[Data shown]

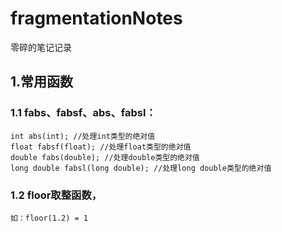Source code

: # fragmentationNotes
零碎的笔记记录



## 1.常用函数
### 1.1 fabs、fabsf、abs、fabsl：
    int abs(int); //处理int类型的绝对值
    float fabsf(float); //处理float类型的绝对值
    double fabs(double); //处理double类型的绝对值
    long double fabsl(long double); //处理long double类型的绝对值
### 1.2 floor取整函数，
    如：floor(1.2) = 1

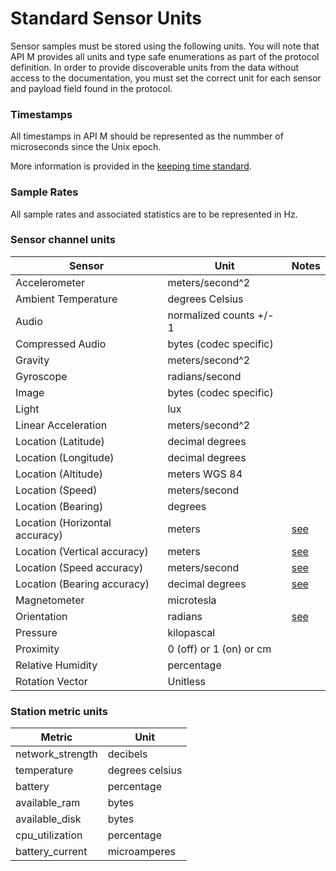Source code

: # Standard Sensor Units

Sensor samples must be stored using the following units. You will note that API M provides all units and type safe enumerations as part of the protocol definition. In order to provide discoverable units from the data without access to the documentation, you must set the correct unit for each sensor and payload field found in the protocol.

### Timestamps

All timestamps in API M should be represented as the nummber of microseconds since the Unix epoch.

More information is provided in the [keeping time standard](https://bitbucket.org/redvoxhi/redvox-api-1000/src/master/docs/standards/keeping_time.md).

### Sample Rates

All sample rates and associated statistics are to be represented in Hz.

### Sensor channel units

| Sensor                         | Unit                         | Notes                                                                                               |
|--------------------------------|------------------------------|-----------------------------------------------------------------------------------------------------|
| Accelerometer                  | meters/second^2              |                                                                                                     |
| Ambient Temperature            | degrees Celsius              |                                                                                                     |
| Audio                          | normalized counts +/- 1      |                                                                                                     |
| Compressed Audio               | bytes (codec specific)       |                                                                                                     |
| Gravity                        | meters/second^2              |                                                                                                     |
| Gyroscope                      | radians/second               |                                                                                                     |
| Image                          | bytes (codec specific)       |                                                                                                     |
| Light                          | lux                          |                                                                                                     |
| Linear Acceleration            | meters/second^2              |                                                                                                     |
| Location (Latitude)            | decimal degrees              |                                                                                                     |
| Location (Longitude)           | decimal degrees              |                                                                                                     |
| Location (Altitude)            | meters WGS 84                |                                                                                                     |
| Location (Speed)               | meters/second                |                                                                                                     |
| Location (Bearing)             | degrees                      |                                                                                                     |
| Location (Horizontal accuracy) | meters                       | [see](https://developer.android.com/reference/android/location/Location#getAccuracy())              |
| Location (Vertical accuracy)   | meters                       | [see](https://developer.android.com/reference/android/location/Location#getVerticalAccuracyMeters())       |
| Location (Speed accuracy)      | meters/second                | [see](https://developer.android.com/reference/android/location/Location#getSpeedAccuracyMetersPerSecond()) |
| Location (Bearing accuracy)    | decimal degrees              | [see](https://developer.android.com/reference/android/location/Location#getBearingAccuracyDegrees())       |
| Magnetometer                   | microtesla                   |                                                                                                     |
| Orientation                    | radians                      | [see](https://developer.android.com/reference/android/hardware/SensorManager#getOrientation(float%5B%5D,%20float%5B%5D)) |
| Pressure                       | kilopascal                   |                                                                                                     |
| Proximity                      | 0 (off) or 1 (on) or cm      |                                                                                                     |
| Relative Humidity              | percentage                   |                                                                                                     |
| Rotation Vector                | Unitless                     |                                                                                                     |

### Station metric units

| Metric           | Unit            |
|------------------|-----------------|
| network_strength | decibels        |
| temperature      | degrees celsius |
| battery          | percentage      | 
| available_ram    | bytes           |
| available_disk   | bytes           |
| cpu_utilization  | percentage      |
| battery_current  | microamperes    |
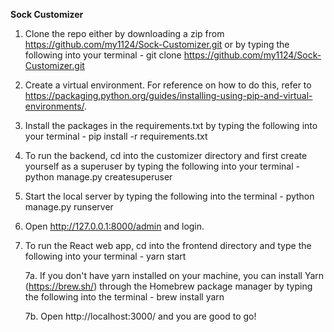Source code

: **Sock Customizer**
1. Clone the repo either by downloading a zip from https://github.com/my1124/Sock-Customizer.git 
or by typing the following into your terminal - git clone https://github.com/my1124/Sock-Customizer.git

2. Create a virtual environment. For reference on how to do this, refer to https://packaging.python.org/guides/installing-using-pip-and-virtual-environments/.

3. Install the packages in the requirements.txt by typing the following into your terminal - 
pip install -r requirements.txt

4. To run the backend, cd into the customizer directory and first create yourself as a superuser by typing the following into your terminal - python manage.py createsuperuser

5. Start the local server by typing the following into the terminal - python manage.py runserver

6. Open http://127.0.0.1:8000/admin and login.

7. To run the React web app, cd into the frontend directory and type the following into your terminal - 
yarn start

    7a. If you don't have yarn installed on your machine, you can install Yarn (https://brew.sh/) through the Homebrew package manager by typing the following into the terminal - brew install yarn

    7b. Open http://localhost:3000/ and you are good to go!
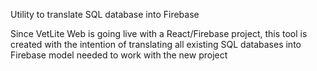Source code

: Utility to translate SQL database into Firebase

Since VetLite Web is going live with a React/Firebase project, this tool is created with the intention of translating all existing SQL databases into Firebase model needed to work with the new project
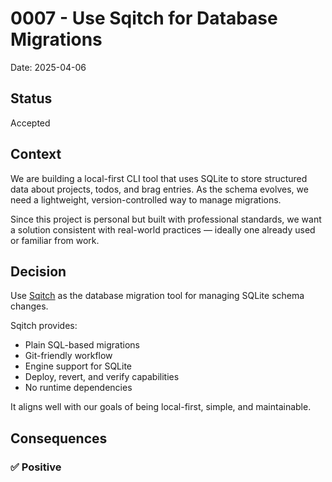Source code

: # 0007 - Use Sqitch for Database Migrations

Date: 2025-04-06

## Status

Accepted

## Context

We are building a local-first CLI tool that uses SQLite to store structured data about projects, todos, and brag entries. As the schema evolves, we need a lightweight, version-controlled way to manage migrations.

Since this project is personal but built with professional standards, we want a solution consistent with real-world practices — ideally one already used or familiar from work.

## Decision

Use [Sqitch](https://sqitch.org/)  as the database migration tool for managing SQLite schema changes.

Sqitch provides:
- Plain SQL-based migrations
- Git-friendly workflow
- Engine support for SQLite
- Deploy, revert, and verify capabilities
- No runtime dependencies

It aligns well with our goals of being local-first, simple, and maintainable.

## Consequences

### ✅ Positive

[/Data shown]

**How to complete this task**
Go through the records above and copy every line with the word "float".

**Written solution**
    float fabsf(float); //处理float类型的绝对值
| Orientation                    | radians                      | [see](https://developer.android.com/reference/android/hardware/SensorManager#getOrientation(float%5B%5D,%20float%5B%5D)) |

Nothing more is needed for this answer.